• _Work request_
Please tally the lines in the records that include the word "Loading" and answer with the bare number.

(Stored data entries)
^^^^^^^^
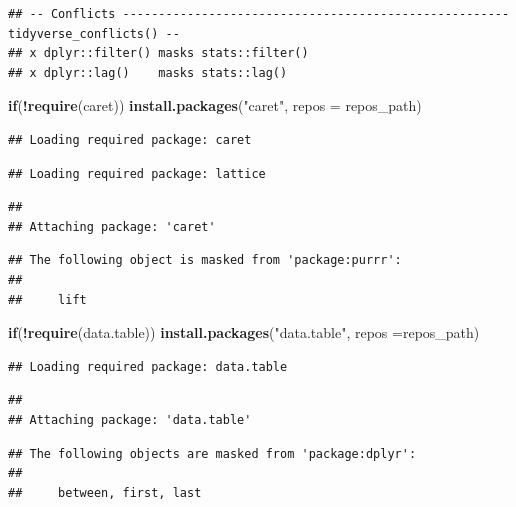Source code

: \documentclass[]{article}
\newenvironment{Shaded}{\begin{snugshade}}{\end{snugshade}}
\newcommand{\ControlFlowTok}[1]{\textcolor[rgb]{0.13,0.29,0.53}{\textbf{#1}}}
\newcommand{\DataTypeTok}[1]{\textcolor[rgb]{0.13,0.29,0.53}{#1}}
\newcommand{\KeywordTok}[1]{\textcolor[rgb]{0.13,0.29,0.53}{\textbf{#1}}}
\newcommand{\NormalTok}[1]{#1}
\newcommand{\OperatorTok}[1]{\textcolor[rgb]{0.81,0.36,0.00}{\textbf{#1}}}
\newcommand{\StringTok}[1]{\textcolor[rgb]{0.31,0.60,0.02}{#1}}
\begin{document}
\begin{verbatim}
## -- Conflicts ------------------------------------------------------ tidyverse_conflicts() --
## x dplyr::filter() masks stats::filter()
## x dplyr::lag()    masks stats::lag()
\end{verbatim}

\begin{Shaded}
\begin{Highlighting}[]
\ControlFlowTok{if}\NormalTok{(}\OperatorTok{!}\KeywordTok{require}\NormalTok{(caret)) }\KeywordTok{install.packages}\NormalTok{(}\StringTok{"caret"}\NormalTok{, }\DataTypeTok{repos =}\NormalTok{ repos_path)}
\end{Highlighting}
\end{Shaded}

\begin{verbatim}
## Loading required package: caret
\end{verbatim}

\begin{verbatim}
## Loading required package: lattice
\end{verbatim}

\begin{verbatim}
## 
## Attaching package: 'caret'
\end{verbatim}

\begin{verbatim}
## The following object is masked from 'package:purrr':
## 
##     lift
\end{verbatim}

\begin{Shaded}
\begin{Highlighting}[]
\ControlFlowTok{if}\NormalTok{(}\OperatorTok{!}\KeywordTok{require}\NormalTok{(data.table)) }\KeywordTok{install.packages}\NormalTok{(}\StringTok{"data.table"}\NormalTok{, }\DataTypeTok{repos =}\NormalTok{repos_path)}
\end{Highlighting}
\end{Shaded}

\begin{verbatim}
## Loading required package: data.table
\end{verbatim}

\begin{verbatim}
## 
## Attaching package: 'data.table'
\end{verbatim}

\begin{verbatim}
## The following objects are masked from 'package:dplyr':
## 
##     between, first, last
\end{verbatim}
\end{document}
^^^^^^^^
• _Written answer_
3